Put simply, Tulsa Remote filled the gaps that were left when the office shifted from a building to a laptop. Leaders need to do the same rather than expecting remote workers to rebuild the office themselves. For our remote and hybrid team members, we must retool the same organizational structures that break down silos, increase information sharing, and boost engagement in productive in-person environments. 

This can be accomplished with a serious commitment to facilitating connection. Leaders should focus on curating both remote and in-person interactions across the organization, helping employees gain mentors and mentees, and introducing remote workers to communities inside and outside of the organization. The same rigor needs to be applied to training that is tailored to the distinct skills needed to thrive in a remote setting or manage distributed teams. Finally, leaders of remote employees need to invest in in-person resources and experiences, whether that be coworking space, regional team meetups, all-company summits, or all of the above. 
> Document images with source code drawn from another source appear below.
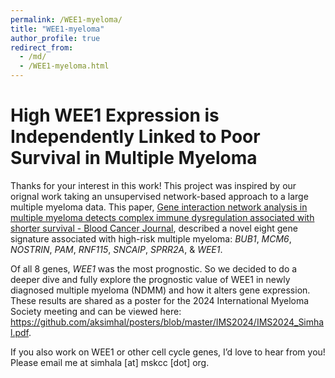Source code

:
 ```yaml
---
permalink: /WEE1-myeloma/
title: "WEE1-myeloma"
author_profile: true
redirect_from: 
  - /md/
  - /WEE1-myeloma.html
---
```


# High WEE1 Expression is Independently Linked to Poor Survival in Multiple Myeloma


Thanks for your interest in this work! This project was inspired by our orignal work taking an unsupervised network-based approach to a large multiple myeloma data. This paper, [Gene interaction network analysis in multiple myeloma detects complex immune dysregulation associated with shorter survival - Blood Cancer Journal](https://www.nature.com/articles/s41408-023-00935-2), described a novel eight gene signature associated with high-risk multiple myeloma: *BUB1*, *MCM6*, *NOSTRIN*, *PAM*, *RNF115*, *SNCAIP*, *SPRR2A*, & *WEE1*. 

Of all 8 genes, *WEE1* was the most prognostic. So we decided to do a deeper dive and fully explore the prognostic value of WEE1 in newly diagnosed multiple myeloma (NDMM) and how it alters gene expression. These results are shared as a poster for the 2024 International Myeloma Society meeting and can be viewed here: https://github.com/aksimhal/posters/blob/master/IMS2024/IMS2024_Simhal.pdf. 

If you also work on WEE1 or other cell cycle genes, I’d love to hear from you! Please email me at simhala [at] mskcc [dot] org. 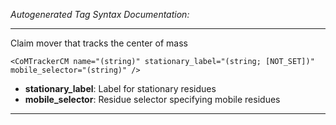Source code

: _Autogenerated Tag Syntax Documentation:_

---
Claim mover that tracks the center of mass

```
<CoMTrackerCM name="(string)" stationary_label="(string; [NOT_SET])" mobile_selector="(string)" />
```

-   **stationary_label**: Label for stationary residues
-   **mobile_selector**: Residue selector specifying mobile residues

---
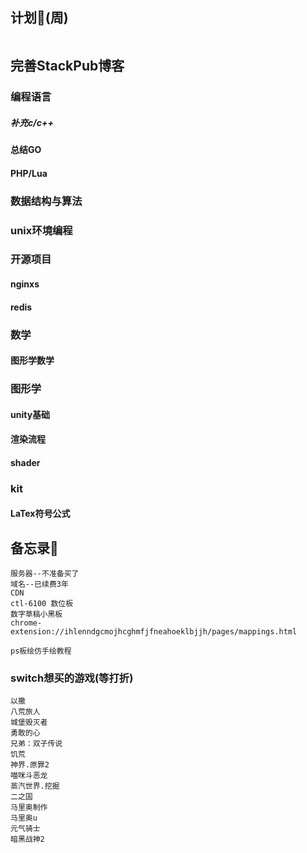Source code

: ## 计划📖(周)
```

```
## 完善StackPub博客
### 编程语言
##### 补充c/c++
#### 总结GO
#### PHP/Lua

### 数据结构与算法

### unix环境编程

### 开源项目
#### nginxs
#### redis

### 数学
#### 图形学数学

### 图形学
#### unity基础
#### 渲染流程
#### shader


### kit
#### LaTex符号公式

## 备忘录📕
``` 
服务器--不准备买了
域名--已续费3年
CDN
ctl-6100 数位板
数字草稿小黑板
chrome-extension://ihlenndgcmojhcghmfjfneahoeklbjjh/pages/mappings.html

ps板绘仿手绘教程
```

### switch想买的游戏(等打折)
```
以撒
八荒旅人
城堡毁灭者
勇敢的心
兄弟：双子传说
饥荒
神界.原罪2
喵咪斗恶龙
蒸汽世界.挖掘
二之国
马里奥制作
马里奥u
元气骑士
暗黑战神2
```
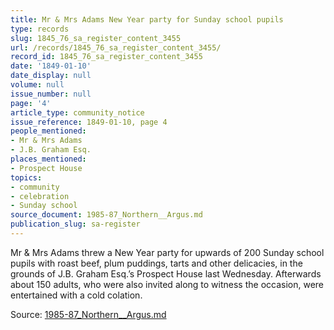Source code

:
 ```yaml
---
title: Mr & Mrs Adams New Year party for Sunday school pupils
type: records
slug: 1845_76_sa_register_content_3455
url: /records/1845_76_sa_register_content_3455/
record_id: 1845_76_sa_register_content_3455
date: '1849-01-10'
date_display: null
volume: null
issue_number: null
page: '4'
article_type: community_notice
issue_reference: 1849-01-10, page 4
people_mentioned:
- Mr & Mrs Adams
- J.B. Graham Esq.
places_mentioned:
- Prospect House
topics:
- community
- celebration
- Sunday school
source_document: 1985-87_Northern__Argus.md
publication_slug: sa-register
---
```


Mr & Mrs Adams threw a New Year party for upwards of 200 Sunday school pupils with roast beef, plum puddings, tarts and other delicacies, in the grounds of J.B. Graham Esq.’s Prospect House last Wednesday.  Afterwards about 150 adults, who were also invited along to witness the occasion, were entertained with a cold colation.

Source: [1985-87_Northern__Argus.md](/downloads/markdown/1985-87_Northern__Argus.md)
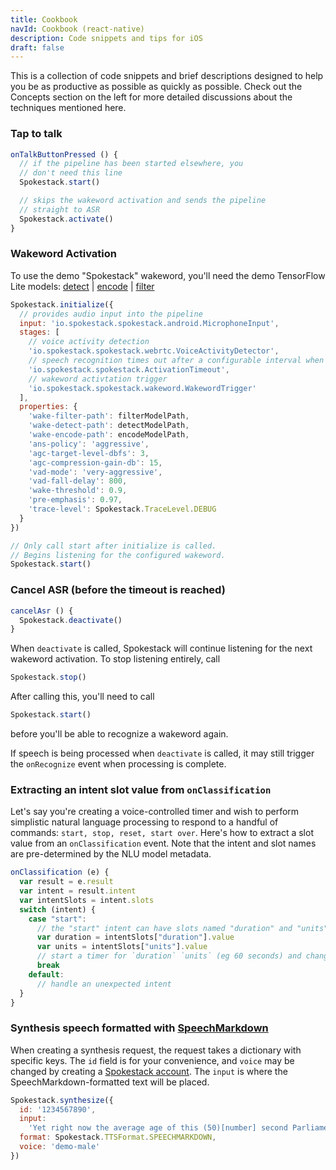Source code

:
 ```yaml
---
title: Cookbook
navId: Cookbook (react-native)
description: Code snippets and tips for iOS
draft: false
---
```


This is a collection of code snippets and brief descriptions designed to help you be as productive as possible as quickly as possible. Check out the Concepts section on the left for more detailed discussions about the techniques mentioned here.

### Tap to talk

```javascript
onTalkButtonPressed () {
  // if the pipeline has been started elsewhere, you
  // don't need this line
  Spokestack.start()

  // skips the wakeword activation and sends the pipeline
  // straight to ASR
  Spokestack.activate()
}
```

### Wakeword Activation

To use the demo "Spokestack" wakeword, you'll need the demo TensorFlow Lite models: [detect](https://d3dmqd7cy685il.cloudfront.net/model/wake/spokestack/detect.lite) | [encode](https://d3dmqd7cy685il.cloudfront.net/model/wake/spokestack/encode.lite) | [filter](https://d3dmqd7cy685il.cloudfront.net/model/wake/spokestack/filter.lite)

```javascript
Spokestack.initialize({
  // provides audio input into the pipeline
  input: 'io.spokestack.spokestack.android.MicrophoneInput',
  stages: [
    // voice activity detection
    'io.spokestack.spokestack.webrtc.VoiceActivityDetector',
    // speech recognition times out after a configurable interval when voice is no longer detected
    'io.spokestack.spokestack.ActivationTimeout',
    // wakeword activtation trigger
    'io.spokestack.spokestack.wakeword.WakewordTrigger'
  ],
  properties: {
    'wake-filter-path': filterModelPath,
    'wake-detect-path': detectModelPath,
    'wake-encode-path': encodeModelPath,
    'ans-policy': 'aggressive',
    'agc-target-level-dbfs': 3,
    'agc-compression-gain-db': 15,
    'vad-mode': 'very-aggressive',
    'vad-fall-delay': 800,
    'wake-threshold': 0.9,
    'pre-emphasis': 0.97,
    'trace-level': Spokestack.TraceLevel.DEBUG
  }
})

// Only call start after initialize is called.
// Begins listening for the configured wakeword.
Spokestack.start()
```

### Cancel ASR (before the timeout is reached)

```javascript
cancelAsr () {
  Spokestack.deactivate()
}
```

When `deactivate` is called, Spokestack will continue listening for the next wakeword activation. To stop listening entirely, call

```javascript
Spokestack.stop()
```

After calling this, you'll need to call

```javascript
Spokestack.start()
```

before you'll be able to recognize a wakeword again.

If speech is being processed when `deactivate` is called, it may still trigger the `onRecognize` event when processing is complete.

### Extracting an intent slot value from `onClassification`

Let's say you're creating a voice-controlled timer and wish to perform simplistic natural language processing to respond to a handful of commands: `start, stop, reset, start over`. Here's how to extract a slot value from an `onClassification` event. Note that the intent and slot names are pre-determined by the NLU model metadata.

```javascript
onClassification (e) {
  var result = e.result
  var intent = result.intent
  var intentSlots = intent.slots
  switch (intent) {
    case "start":
      // the "start" intent can have slots named "duration" and "units"
      var duration = intentSlots["duration"].value
      var units = intentSlots["units"].value
      // start a timer for `duration` `units` (eg 60 seconds) and change the UI accordingly
      break
    default:
      // handle an unexpected intent
  }
}
```

### Synthesis speech formatted with [SpeechMarkdown](https://www.speechmarkdown.org/)

When creating a synthesis request, the request takes a dictionary with specific keys. The `id` field is for your convenience, and `voice` may be changed by creating a [Spokestack account](https://spokestack.io/account). The `input` is where the SpeechMarkdown-formatted text will be placed.

```javascript
Spokestack.synthesize({
  id: '1234567890',
  input:
    'Yet right now the average age of this (50)[number] second Parliament is (49)[number] years old, [1s] OK.',
  format: Spokestack.TTSFormat.SPEECHMARKDOWN,
  voice: 'demo-male'
})
```
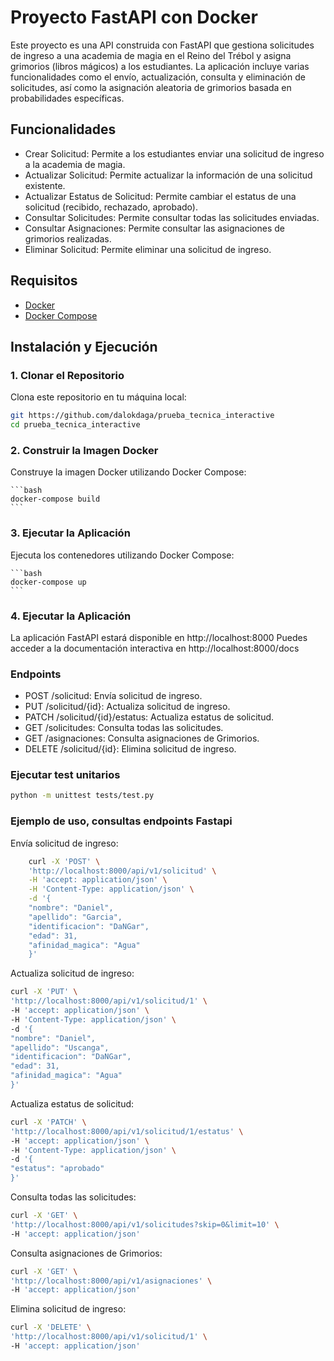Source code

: # Proyecto FastAPI con Docker

Este proyecto es una API construida con FastAPI que gestiona solicitudes de ingreso a una academia de magia en el Reino del Trébol y asigna grimorios (libros mágicos) a los estudiantes. La aplicación incluye varias funcionalidades como el envío, actualización, consulta y eliminación de solicitudes, así como la asignación aleatoria de grimorios basada en probabilidades específicas.

## Funcionalidades
- Crear Solicitud: Permite a los estudiantes enviar una solicitud de ingreso a la academia de magia.
- Actualizar Solicitud: Permite actualizar la información de una solicitud existente.
- Actualizar Estatus de Solicitud: Permite cambiar el estatus de una solicitud (recibido, rechazado, aprobado).
- Consultar Solicitudes: Permite consultar todas las solicitudes enviadas.
- Consultar Asignaciones: Permite consultar las asignaciones de grimorios realizadas.
- Eliminar Solicitud: Permite eliminar una solicitud de ingreso.

## Requisitos

- [Docker](https://www.docker.com/)
- [Docker Compose](https://docs.docker.com/compose/)

## Instalación y Ejecución

### 1. Clonar el Repositorio

Clona este repositorio en tu máquina local:

```bash
git https://github.com/dalokdaga/prueba_tecnica_interactive
cd prueba_tecnica_interactive
```

### 2. Construir la Imagen Docker
Construye la imagen Docker utilizando Docker Compose:

    ```bash
    docker-compose build
    ```

### 3. Ejecutar la Aplicación
Ejecuta los contenedores utilizando Docker Compose:

    ```bash
    docker-compose up
    ```
### 4. Ejecutar la Aplicación
La aplicación FastAPI estará disponible en http://localhost:8000 Puedes acceder a la documentación interactiva en http://localhost:8000/docs

### Endpoints
- POST /solicitud: Envía solicitud de ingreso.
- PUT /solicitud/{id}: Actualiza solicitud de ingreso.
- PATCH /solicitud/{id}/estatus: Actualiza estatus de solicitud.
- GET /solicitudes: Consulta todas las solicitudes.
- GET /asignaciones: Consulta asignaciones de Grimorios.
- DELETE /solicitud/{id}: Elimina solicitud de ingreso.

### Ejecutar test unitarios
```bash
python -m unittest tests/test.py
```

### Ejemplo de uso, consultas endpoints Fastapi
Envía solicitud de ingreso:
```bash
    curl -X 'POST' \
    'http://localhost:8000/api/v1/solicitud' \
    -H 'accept: application/json' \
    -H 'Content-Type: application/json' \
    -d '{
    "nombre": "Daniel",
    "apellido": "Garcia",
    "identificacion": "DaNGar",
    "edad": 31,
    "afinidad_magica": "Agua"
    }'
```

Actualiza solicitud de ingreso:
```bash
curl -X 'PUT' \
'http://localhost:8000/api/v1/solicitud/1' \
-H 'accept: application/json' \
-H 'Content-Type: application/json' \
-d '{
"nombre": "Daniel",
"apellido": "Uscanga",
"identificacion": "DaNGar",
"edad": 31,
"afinidad_magica": "Agua"
}'
```

Actualiza estatus de solicitud:
```bash
curl -X 'PATCH' \
'http://localhost:8000/api/v1/solicitud/1/estatus' \
-H 'accept: application/json' \
-H 'Content-Type: application/json' \
-d '{
"estatus": "aprobado"
}'
```

Consulta todas las solicitudes:
```bash
curl -X 'GET' \
'http://localhost:8000/api/v1/solicitudes?skip=0&limit=10' \
-H 'accept: application/json'
```

Consulta asignaciones de Grimorios:
```bash
curl -X 'GET' \
'http://localhost:8000/api/v1/asignaciones' \
-H 'accept: application/json'
```

Elimina solicitud de ingreso:
```bash
curl -X 'DELETE' \
'http://localhost:8000/api/v1/solicitud/1' \
-H 'accept: application/json'
```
We’ve seen this work in Tulsa. Since 2018, we’ve helped nearly 4,000 remote workers move to our city, with work satisfaction doubling and more than 80 percent of members choosing to stay after completing the year-long program. Our thousands of engaged remote workers have generated over $600 million in economic impact, created more than a thousand local jobslaunched new companies and non-profits, and volunteered their time to support other Tulsans in need. 

When remote work is practiced correctly, there are serious organizational benefits as well.  A 2024 Stanford study, for example, found that “employees who work from home for two days a week are just as productive and as likely to be promoted as their fully office-based peers.” A Harvard Business School study of the adoption of a “Work-From-Anywhere” policy in the United States Patent and Trademark Office resulted in a 4.4 percent increase in output.

Remote work is not failing our workers. We are failing to lead them. Until we invest in connection and build the infrastructure that helps our employees perform better and stay engaged, we will keep mistaking poor management for a flawed model. If Tulsa, Oklahoma, can create this support system from scratch and help thousands of strangers succeed in a new town, any organization can adapt to support their employees in our brave, new remote world. 

The opinions expressed in Fortune.com commentary pieces are solely the views of their authors and do not necessarily reflect the opinions and beliefs of Fortune.